Investment Know-How by Kevin Powell
We’ve outlined a number of investments that we felt warranted consideration by people looking for opportunities in the markets. Two stocks we’ve talked about over the past few months were Facebook and NetFlix. Facebook is up more than 50 percent recently and appears to be headed even higher. NetFlix had the biggest one day gain in its history last week. It is up nearly three times from the point we began recommending it.
Another stock we like a great deal is Apple. Given its long term history, Apple has been a stellar performer. It hit a high last year of $705. Last week it touched the lowest price it had seen over the previous 12 months and traded as low as $435 a share last week.
When evaluating stocks, one of the first things you review is the company’s most recent earnings report. Last week Apple reported earnings that exceeded what the analysts were expecting. They missed their revenue mark by just a little but that was enough to drive the price down more than 12 percent last Thursday.
Another key indicator is the price to earnings ratio or PE. Apple’s forward looking PE is a 6! That’s so low from a historical perspective. Apple’s annualized returns are: 3-years 32.09 percent; 5-years 27.44 percent and for 10-years a whopping 52.44 percent. And that’s after falling 32 percent from its all-time high. It pays a $10.60 annual dividend. Insiders own quite a bit more stock today than they did a year ago. These stats are through the close of business last week.
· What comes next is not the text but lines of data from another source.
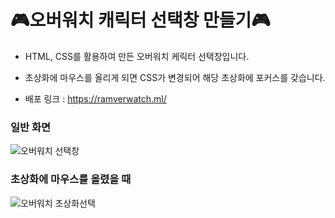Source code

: # 🎮오버워치 캐릭터 선택창 만들기🎮
* HTML, CSS를 활용하여 만든 오버워치 케릭터 선택창입니다.
* 초상화에 마우스를 올리게 되면 CSS가 변경되어 해당 초상화에 포커스를 갖습니다.

* 배포 링크 : https://ramverwatch.ml/

### 일반 화면
![오버워치 선택창](https://github.com/marugy/OverwatchCharacterSelect/assets/91540464/834bbf04-bbe4-4766-949c-544d488c7ff1)
### 초상화에 마우스를 올렸을 때
![오버워치 초상화선택](https://github.com/marugy/OverwatchCharacterSelect/assets/91540464/c832d73c-b3ac-4c31-bdc2-8df393b06442)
Analysts are experts who supposedly track a company’s performance, visit factories, offices, talk to employees, etc. They have inside information that the public does not have. Thanks to the Enron debacle last decade, they do have to report their findings and that’s what it means when we say “analysts’ expectations.”
Lately, we don’t have a lot confidence in what the analysts are saying. Last week NetFlix was downgraded to a hold by one firm. It soared 40% the next day. After Apple missed its revenue number, many analysts downgraded their forecast of the price of the stock in the future. It certainly would have been nice if they had done that before the stock fell 12 percent in one day!
Wall Street is a very fickle creature. When a stock falls out of favor, it can take years or better than a decade for it to regain favor. IBM in the 1980s, Baby Bell stocks in the 1990s and many more. However, I don’t think it will take Apple that long to climb back to the top.
They have an amazing product line. They have been working on Apple TV for some time and we expect to see something significant on that front this year. In addition they have $125 billion sitting in banks around the world. That gives them ability to move very quickly and impact nearly any market they desire.
Don’t expect Apple to ride off into the sunset like so many others. Being a southerner, we know that an animal is most dangerous when it is backed into a corner or when it feels threatened. Apple has been backed into a corner and many predators are licking their chops to take a bite out of them. They best move forward cautiously.
As the S&P 500 flirts with 5-year highs, if Apple could right its ship, we would have the potential for a rewarding year in the stock market.
Please remember that even if Apple or any other stock we discuss goes up significantly in value, it still is not a suitable investment for every person who wants to buy equities. Please review this and other financial decisions with your advisors and trusted friends and family. All investments can and will lose money at various times. You can even lose your principal. If you cannot accept that as a risk, then equities should not be in your portfolio.